Update as of 3 p.m. on 9/20/19:

Yesterday, we announced changes to the verification badge. The idea behind this update was to protect creators from impersonation and address user confusion. Every year, we receive tens of thousands of complaints from creators about impersonation. Also, nearly a third of YouTube users told us that they misunderstood the badge’s meaning, associating it with *endorsement of content*, and not an indicator of *identity*. While rolling out improvements to this program, we completely missed the mark. We’re sorry for the frustration that this caused and we have a few updates to share.

First, we heard loud and clear how much the badge means to you. Channels that already have the verification badge will now keep it and don’t have to appeal. We’ll continue reviewing those channels to ensure we’re protecting creators from impersonation.

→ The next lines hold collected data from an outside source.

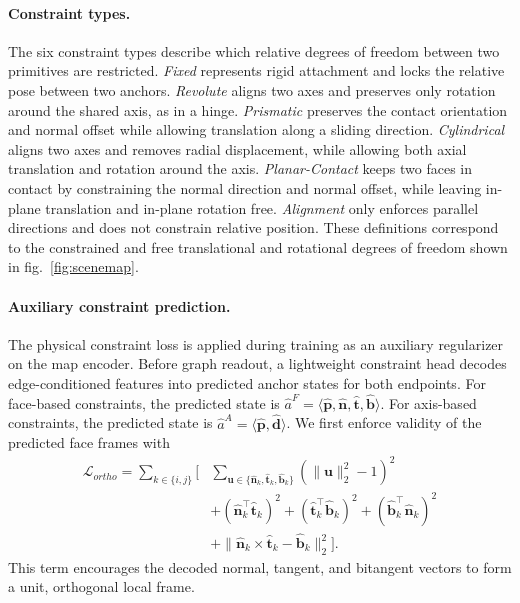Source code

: \paragraph{Constraint types.}
The six constraint types describe which relative degrees of freedom between two primitives are restricted. \textit{Fixed} represents rigid attachment and locks the relative pose between two anchors. \textit{Revolute} aligns two axes and preserves only rotation around the shared axis, as in a hinge. \textit{Prismatic} preserves the contact orientation and normal offset while allowing translation along a sliding direction. \textit{Cylindrical} aligns two axes and removes radial displacement, while allowing both axial translation and rotation around the axis. \textit{Planar-Contact} keeps two faces in contact by constraining the normal direction and normal offset, while leaving in-plane translation and in-plane rotation free. \textit{Alignment} only enforces parallel directions and does not constrain relative position. These definitions correspond to the constrained and free translational and rotational degrees of freedom shown in fig.~\ref{fig:scenemap}.

\paragraph{Auxiliary constraint prediction.}
The physical constraint loss is applied during training as an auxiliary regularizer on the map encoder. Before graph readout, a lightweight constraint head decodes edge-conditioned features into predicted anchor states for both endpoints. For face-based constraints, the predicted state is $\hat{a}^{F}=\langle \hat{\mathbf{p}},\hat{\mathbf{n}},\hat{\mathbf{t}},\hat{\mathbf{b}}\rangle$. For axis-based constraints, the predicted state is $\hat{a}^{A}=\langle \hat{\mathbf{p}},\hat{\mathbf{d}}\rangle$. We first enforce validity of the predicted face frames with
\begin{equation}
\begin{aligned}
\mathcal{L}_{ortho}
= \sum_{k\in\{i,j\}} \Bigg[
&\sum_{\mathbf{u}\in\{\hat{\mathbf{n}}_k,\hat{\mathbf{t}}_k,\hat{\mathbf{b}}_k\}}
(\|\mathbf{u}\|_2^2-1)^2 \\
&+(\hat{\mathbf{n}}_k^\top\hat{\mathbf{t}}_k)^2
+(\hat{\mathbf{t}}_k^\top\hat{\mathbf{b}}_k)^2
+(\hat{\mathbf{b}}_k^\top\hat{\mathbf{n}}_k)^2 \\
&+\|\hat{\mathbf{n}}_k\times\hat{\mathbf{t}}_k-\hat{\mathbf{b}}_k\|_2^2
\Bigg].
\end{aligned}
\end{equation}
This term encourages the decoded normal, tangent, and bitangent vectors to form a unit, orthogonal local frame.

Just like in the past, all channels that have over 100,000 subscribers will still be eligible to apply. We’ll reopen the application process by the end of October. Going forward, we’ll review those channels to verify their identity. If we determine that a channel is attempting to impersonate, we won’t verify that channel and may take additional action. We’ve improved the process and will verify channels that are:

  • Authentic: Your channel must represent the real creator, brand, or entity you’re claiming to be. We’ll look at a variety of factors to help verify your identity, and may also ask for additional info or documentation.
  • Complete: Your channel must be public and have a description, channel icon, and content, and be active on YouTube.

Yesterday, we also announced a new look for the verification badge that will be displayed consistently across screens. Due to all the changes we’re announcing today, the new badge will roll out next year.

We hope that these clarifications are helpful and that these changes will improve the program for creators in the long run.

When viewers come to YouTube, it’s important that they know the channel they are watching is the official presence of the creator, artist, public figure or company that it represents. With that in mind, we’re announcing upcoming changes to our channel verification program starting in late October. There are two parts to the new verification program, a new look and new eligibility requirements.

New look

Currently, verified channels have a checkmark next to their channel name. Through our research, we found that viewers often associated the checkmark with an endorsement of content, not identity. To reduce confusion about what being verified means, we’re introducing a new look that helps distinguish the official channel of the creator, celebrity or brand it represents.

As YouTube has expanded features where viewers interact with channels, including community posts, live chats and comments, the checkmark has been displayed inconsistently. The new look will be displayed more consistently across channel pages, search and comments, and is more difficult to replicate, so that viewers can be sure of a channel’s identity. This new look will also replace the existing music note on Official Artist Channels on YouTube.

New eligibility requirements

Under our current eligibility requirements, channels with more than 100,000 subscribers can be verified regardless of need for proof of authenticity. That worked well when YouTube was smaller, but as YouTube has grown and the ecosystem has become more complex, we needed a new way to verify the identity of channels and help users find the official channel they’re looking for.

Our new criteria prioritizes verifying prominent channels that have a clear need for proof of authenticity. We look at a number of factors to determine if a channel meets this criteria, including:

The new criteria will apply for all channels. Channels that meet the new requirements no longer need to apply; we will automatically apply the new verified treatment. For more info about verification and eligibility, check out our Help Center.

  • Authenticity: Does this channel belong to the real creator, artist, public figure or company it claims to represent?
  • Prominence: Does this channel represent a well-known or highly searched creator, artist, public figure or company? Is this channel widely recognized outside of YouTube and have a strong presence online? Is this a popular channel that has a very similar name to many other channels?